Malayang Samahan ng Manggagawa sa M. Greenfield (MSMG-UWP) vs Ramos

 Malayang Samahan ng Manggagawa sa M. Greenfield (MSMG-UWP) vs Ramos

G.R. No. 113907

February 28, 2000

DOCTRINE: Dismissal of employees under the union security clause is authorized by law, but employees must be afforded their fundamental rights to due process. A local union has the right, at any time, to disaffiliate from a mother union or federation in accordance with its constitutional guarantee of freedom of association and the same cannot be considered disloyalty.


The CBA in this case includes, among others, the following pertinent provisions:

Article II-Union Security

SECTION 1. Coverage and Scope. — All employees who are covered by this Agreement and presently members of the UNION shall remain members of the UNION for the duration of this Agreement as a condition precedent to continued employment with the COMPANY.

SECTION 4. Dismissal. — Any such employee mentioned in Section 2 hereof, who fails to maintain his membership in the UNION for non-payment of UNION dues, for resignation and for violation of Union's Constitution and By-Laws and any new employee as defined in Section 2 of this Article shall upon written notice of such failure to join or to maintain membership in the UNION and upon written recommendation to the COMPANY by the UNION, be dismissed from the employment by the COMPANY; provided, however, that the UNION shall hold the COMPANY free and blameless from any and all liabilities that may arise should the dismissed employee question, in any manner, his dismissal; provided, further that the matter of the employee's dismissal under this Article may be submitted as a grievance under Article XIII and, provided, finally, that no such written recommendation shall be made upon the COMPANY nor shall COMPANY be compelled to act upon any such recommendation within the period of 60 days prior to the expiry date of this Agreement conformably to law."
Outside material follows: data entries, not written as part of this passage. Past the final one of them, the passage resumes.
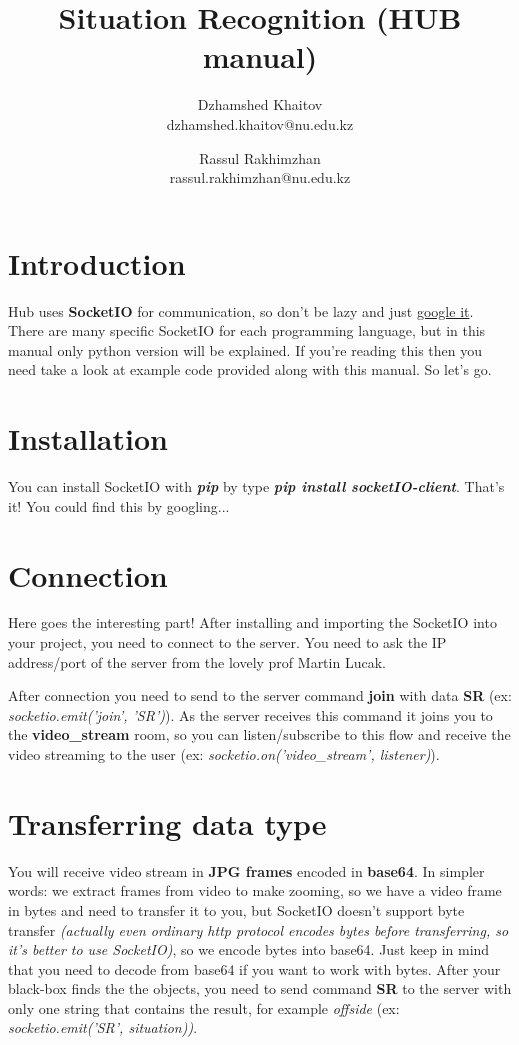 \documentclass[10pt]{article}
\title {
	Situation Recognition (HUB manual)
}
\date {}
\author {
	Dzhamshed Khaitov\\
	dzhamshed.khaitov@nu.edu.kz
	\and
	Rassul Rakhimzhan\\
	rassul.rakhimzhan@nu.edu.kz
}
\begin{document}
		
\maketitle

\section{Introduction}

Hub uses \textbf{SocketIO} for communication, so don't be lazy and just \href{http://www.justfuckinggoogleit.com/search/socketio}{google it}. There are many specific SocketIO for each programming language, but in this manual only python version will be explained. If you're reading this then you need take a look at example code provided along with this manual. So let's go.

\section{Installation}
You can install SocketIO with \textbf{\textit{pip}} by type \textbf{\textit{pip install socketIO-client}}. That's it! You could find this by googling...

\section{Connection}
Here goes the interesting part! After installing and importing the SocketIO into your project, you need to connect to the server. You need to ask the IP address/port of the server from the lovely prof Martin Lucak.
\par
After connection you need to send to the server command \textbf{join} with data \textbf{SR} (ex: \textit{socketio.emit('join', 'SR')}). As the server receives this command it joins you to the \textbf{video\_stream} room, so you can listen/subscribe to this flow and receive the video streaming to the user (ex: \textit{socketio.on('video\_stream', listener)}).

\section{Transferring data type}
You will receive video stream in \textbf{JPG frames} encoded in \textbf{base64}. In simpler words: we extract frames from video to make zooming, so we have a video frame in bytes and need to transfer it to you, but SocketIO doesn't support byte transfer \textit{(actually even ordinary http protocol encodes bytes before transferring, so it's better to use SocketIO)}, so we encode bytes into base64. Just keep in mind that you need to decode from base64 if you want to work with bytes.
After your black-box finds the the objects, you need to send command \textbf{SR} to the server with only one string that contains the result, for example \textit{offside} (ex: \textit{socketio.emit('SR', situation))}.
\end{document}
Pursuant to the union security clause in the CBA, the dismissal of 30 union officers and employees was sought after being expelled from the federation. ULGWP (national federation) filed a Notice of Strike to compel the company to effect the immediate termination of the expelled union officers. Under the pressure of a threatened strike, the respondent company (RC) terminated the 30 union officers from employment. This provoked some of the members of the local union to demonstrate their protest for the dismissal of the said union officers. Some union members left their work posts and walked out of the company premises. ULGWP withdrew the Notice of Strike. MSMG (local union) filed a Notice of Strike and majority of its members voted to declare a strike.
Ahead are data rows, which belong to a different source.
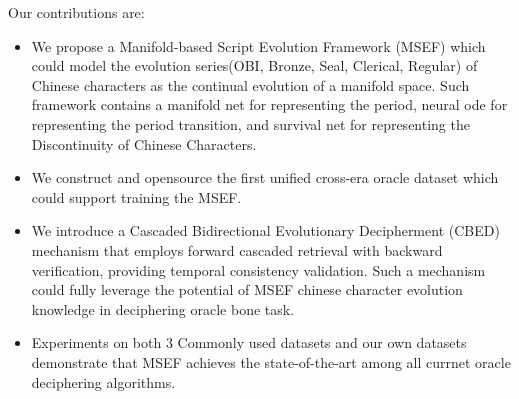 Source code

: \documentclass{article}
\begin{document}
Our contributions are:
\begin{itemize}[leftmargin=*,itemsep=2pt,topsep=2pt]
\item We propose a Manifold-based Script Evolution Framework (MSEF) which could model the evolution series(OBI, Bronze, Seal, Clerical, Regular) of Chinese characters as the continual evolution of a manifold space. Such framework contains a manifold net for representing the period, neural ode for representing the period transition, and survival net for representing the Discontinuity of Chinese Characters.
\item We construct and opensource the first unified cross-era oracle dataset which could support training the MSEF.
\item We introduce a Cascaded Bidirectional Evolutionary Decipherment (CBED) mechanism that employs forward cascaded retrieval with backward verification, providing temporal consistency validation. Such a mechanism could fully leverage the potential of MSEF chinese character evolution knowledge in deciphering oracle bone task.
\item  Experiments on both 3 Commonly used datasets and our own datasets demonstrate that MSEF achieves the state-of-the-art among all currnet oracle deciphering algorithms.
\end{itemize}
\end{document}
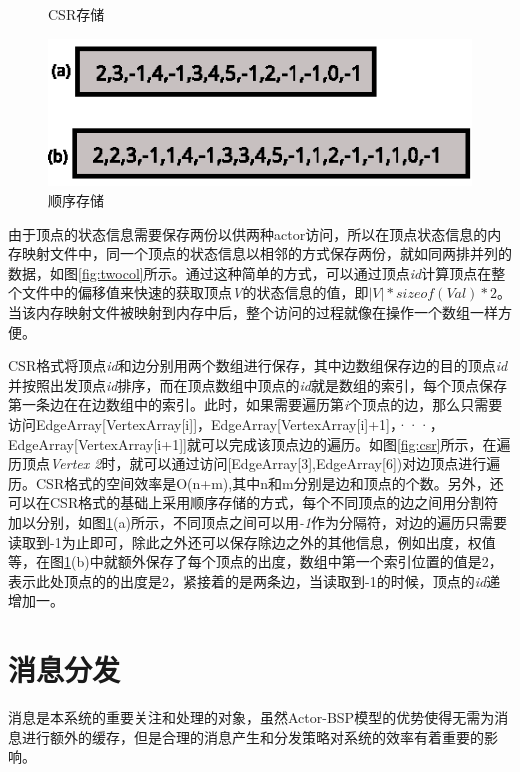 \begin{figure}[htbp]
\begin{minipage}{0.4\textwidth}
\caption{CSR存储}\label{fig:csr}
\end{minipage}
\begin{minipage}{0.4\textwidth}
\centering
\includegraphics[width=\textwidth]{myfigures/ncsr.eps}
\caption{顺序存储}\label{fig:ncsr}
\end{minipage}

\vspace{\baselineskip}
\end{figure}

由于顶点的状态信息需要保存两份以供两种actor访问，所以在顶点状态信息的内存映射文件中，同一个顶点的状态信息以相邻的方式保存两份，就如同两排并列的数据，如图\ref{fig:twocol}所示。通过这种简单的方式，可以通过顶点\textit{id}计算顶点在整个文件中的偏移值来快速的获取顶点\textit{V}的状态信息的值，即$|V| * sizeof(Val)*2$。当该内存映射文件被映射到内存中后，整个访问的过程就像在操作一个数组一样方便。

CSR格式将顶点\textit{id}和边分别用两个数组进行保存，其中边数组保存边的目的顶点\textit{id}并按照出发顶点\textit{id}排序，而在顶点数组中顶点的\textit{id}就是数组的索引，每个顶点保存第一条边在在边数组中的索引。此时，如果需要遍历第\textit{i}个顶点的边，那么只需要访问EdgeArray[VertexArray[i]]，EdgeArray[VertexArray[i]+1]，···，EdgeArray[VertexArray[i+1]]就可以完成该顶点边的遍历。如图\ref{fig:csr}所示，在遍历顶点\textit{Vertex 2}时，就可以通过访问[EdgeArray[3],EdgeArray[6])对边顶点进行遍历。CSR格式的空间效率是O(n+m),其中n和m分别是边和顶点的个数。另外，还可以在CSR格式的基础上采用顺序存储的方式，每个不同顶点的边之间用分割符加以分别，如图\ref{fig:ncsr}(a)所示，不同顶点之间可以用\textit{-1}作为分隔符，对边的遍历只需要读取到-1为止即可，除此之外还可以保存除边之外的其他信息，例如出度，权值等，在图\ref{fig:ncsr}(b)中就额外保存了每个顶点的出度，数组中第一个索引位置的值是2，表示此处顶点的的出度是2，紧接着的是两条边，当读取到-1的时候，顶点的\textit{id}递增加一。

\section{消息分发}
消息是本系统的重要关注和处理的对象，虽然Actor-BSP模型的优势使得无需为消息进行额外的缓存，但是合理的消息产生和分发策略对系统的效率有着重要的影响。
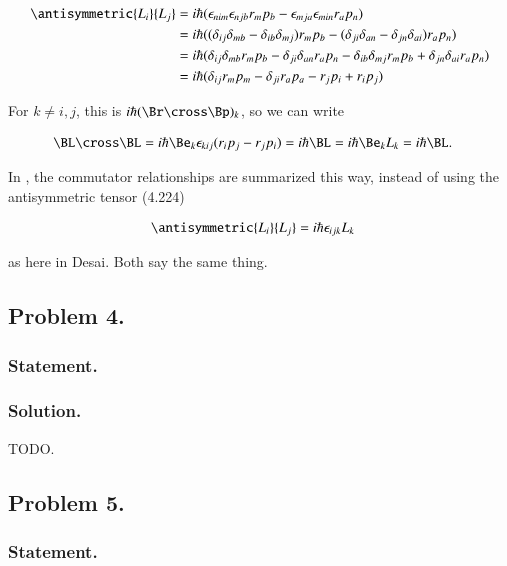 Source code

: \begin{align*}
\antisymmetric{L_i}{L_j}
&=
i \hbar ( \epsilon_{nim} \epsilon_{njb} r_m p_b - \epsilon_{mja} \epsilon_{min} r_a p_n ) \\
&=
i \hbar ( (\delta_{ij} \delta_{mb} -\delta_{ib} \delta_{mj}) r_m p_b - (\delta_{ji} \delta_{an} -\delta_{jn} \delta_{ai}) r_a p_n ) \\
&=
i \hbar (\delta_{ij} \delta_{mb} r_m p_b - \delta_{ji} \delta_{an} r_a p_n - \delta_{ib} \delta_{mj} r_m p_b + \delta_{jn} \delta_{ai} r_a p_n ) \\
&=
i \hbar (
\delta_{ij} r_m p_m
- \delta_{ji} r_a p_a
- r_j p_i
+ r_i p_j ) \\
\end{align*}

For $k \ne i,j$, this is $i\hbar (\Br \cross \Bp)_k$, so we can write

\begin{align}\label{eqn:desaiCh4:301}
\BL \cross \BL &= i\hbar \Be_k \epsilon_{kij} ( r_i p_j - r_j p_i ) = i\hbar \BL = i\hbar \Be_k L_k = i\hbar \BL.
\end{align}

In \citep{liboff2003iqm}, the commutator relationships are summarized this way, instead of using the antisymmetric tensor (4.224)

\begin{align}\label{eqn:desaiCh4:302}
\antisymmetric{L_i}{L_j} &= i \hbar \epsilon_{ijk} L_k
\end{align}

as here in Desai.  Both say the same thing.

\subsection{Problem 4.}
\subsubsection{Statement.}
\subsubsection{Solution.}

TODO.
\subsection{Problem 5.}
\subsubsection{Statement.}

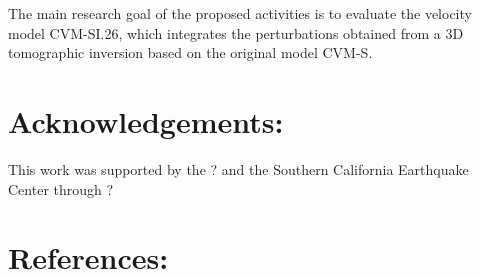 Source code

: \documentclass[10pt]{article}
\begin{document}
The main research goal of the proposed activities is to evaluate the velocity model CVM-SI.26, which integrates the
perturbations obtained from a 3D tomographic inversion based on the original model CVM-S.

\section{Acknowledgements: }

This work was supported by the ? and the Southern California Earthquake Center through ?

\section{References:}
\end{document}
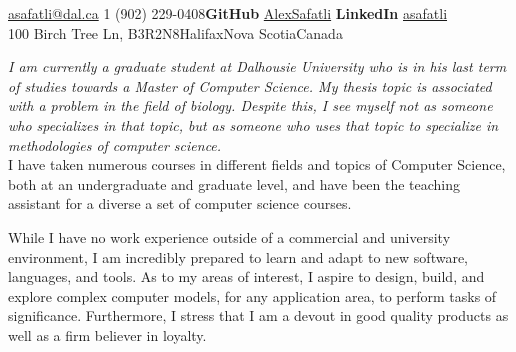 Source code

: \documentclass[10pt,a4paper]{article}
\begin{document}
 


\noindent\href{mailto:asafatli@dal.ca}{asafatli@dal.ca}\bull
\textsmaller{+}1 (902) 229-0408\bull \textbf{GitHub} \href{https://github.com/AlexSafatli/}{AlexSafatli}\bull
\textbf{LinkedIn} \href{http://ca.linkedin.com/in/asafatli}{asafatli}\\
100 Birch Tree Ln, B3R2N8\bull Halifax\bull Nova Scotia\bull Canada

\spacedhrule{0.9em}{-0.4em} %


\vspace{-1.3em}

\begin{multicols}{2}

\noindent \textit{I am currently a graduate student at Dalhousie University who is in his last term of studies towards a Master of Computer Science. My thesis topic is associated with a problem in the field of biology. Despite this, I see myself not as someone who specializes in that topic, but as someone who uses that topic to specialize in methodologies of computer science.}\\

I have taken numerous courses in different fields and topics of Computer Science, both at an undergraduate and graduate level, and have been the teaching assistant for a diverse a set of computer science courses. 

While I have no work experience outside of a commercial and university environment, I am incredibly prepared to learn and adapt to new software, languages, and tools. As to my areas of interest, I aspire to design, build, and explore complex computer models, for any application area, to perform tasks of significance. Furthermore, I stress that I am a devout in good quality products as well as a firm believer in loyalty.

\end{multicols}

\spacedhrule{0.5em}{-0.4em} %

\end{document}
Later, 78 union shop stewards were placed under preventive suspension by the RC, prompting MSMG members to again stage a walk-out and resulted in the official declaration of strike which was attended with violence, force and intimidation on both sides resulting to physical injuries to several employees, both striking and non-striking, and damage to company properties. The employees who participated in the strike and allegedly figured in the violent incident were placed under preventive suspension by the RC. RC also sent return to-work notices to the home addresses of the striking employees thrice successively. However, RC admitted that only 261 employees were eventually accepted back to work. Those who did not respond to the return-to-work notice were sent termination letters.  MSMG filed a complaint for ULP but was dismissed because as per the LA, the termination is valid in compliance with the union security clause.
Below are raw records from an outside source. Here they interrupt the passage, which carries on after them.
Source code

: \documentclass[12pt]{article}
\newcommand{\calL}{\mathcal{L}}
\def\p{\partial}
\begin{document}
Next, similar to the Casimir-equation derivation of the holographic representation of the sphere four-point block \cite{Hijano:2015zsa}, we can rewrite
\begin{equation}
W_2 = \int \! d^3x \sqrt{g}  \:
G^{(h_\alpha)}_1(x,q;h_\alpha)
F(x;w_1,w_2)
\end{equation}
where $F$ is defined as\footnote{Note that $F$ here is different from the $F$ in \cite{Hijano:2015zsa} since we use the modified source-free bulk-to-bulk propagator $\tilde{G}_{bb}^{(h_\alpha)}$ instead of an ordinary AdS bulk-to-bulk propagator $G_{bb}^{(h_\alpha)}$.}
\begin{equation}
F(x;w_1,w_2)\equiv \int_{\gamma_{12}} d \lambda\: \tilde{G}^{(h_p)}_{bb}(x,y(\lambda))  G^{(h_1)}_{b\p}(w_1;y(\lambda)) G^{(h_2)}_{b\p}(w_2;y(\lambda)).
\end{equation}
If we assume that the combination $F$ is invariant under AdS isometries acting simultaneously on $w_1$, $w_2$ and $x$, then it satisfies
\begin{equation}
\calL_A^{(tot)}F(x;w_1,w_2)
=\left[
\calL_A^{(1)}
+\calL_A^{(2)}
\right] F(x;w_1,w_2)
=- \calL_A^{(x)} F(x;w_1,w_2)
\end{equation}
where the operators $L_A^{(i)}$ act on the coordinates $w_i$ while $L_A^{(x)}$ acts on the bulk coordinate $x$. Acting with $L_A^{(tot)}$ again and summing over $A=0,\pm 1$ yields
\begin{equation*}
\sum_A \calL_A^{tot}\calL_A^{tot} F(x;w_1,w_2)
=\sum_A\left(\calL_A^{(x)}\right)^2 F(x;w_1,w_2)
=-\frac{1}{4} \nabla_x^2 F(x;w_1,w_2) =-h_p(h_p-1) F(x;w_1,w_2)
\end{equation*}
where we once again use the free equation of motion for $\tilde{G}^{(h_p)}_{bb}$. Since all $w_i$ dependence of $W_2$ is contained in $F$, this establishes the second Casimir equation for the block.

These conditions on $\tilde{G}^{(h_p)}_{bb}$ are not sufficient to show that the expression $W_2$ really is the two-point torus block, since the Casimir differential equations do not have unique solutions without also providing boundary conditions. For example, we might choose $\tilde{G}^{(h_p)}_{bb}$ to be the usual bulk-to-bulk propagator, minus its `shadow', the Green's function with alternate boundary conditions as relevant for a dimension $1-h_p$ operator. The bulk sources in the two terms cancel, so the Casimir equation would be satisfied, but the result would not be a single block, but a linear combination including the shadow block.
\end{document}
Whether or not the RC was justified in dismissing MSMG members/employees merely upon ULGWP's demand for the enforcement of the union security clause embodied in their CBA.

NO. Although this Court has ruled that union security clauses embodied in the collective bargaining agreement may be validly enforced and that dismissals pursuant thereto may likewise be valid, this does not erode the fundamental requirement of due process. The reason behind the enforcement of union security clauses is the sanctity and inviolability of contracts cannot override one's right to due process. In this case, MSMG union officers were expelled by ULGWP for allegedly committing acts of disloyalty and/or inimical to the interest of the latter and in violation of its Constitution and By-laws. Upon demand of ULGWP, the company terminated the petitioners without conducting a separate and independent investigation. RC did not inquire into the cause of the expulsion and whether or not ULGWP had sufficient grounds to effect the same. The enforcement of union security clauses is authorized by law provided such enforcement is not characterized by arbitrariness, and always with due process. Even on the assumption that the federation had valid grounds to expel the union officers, due process requires that these union officers be accorded a separate hearing by RC.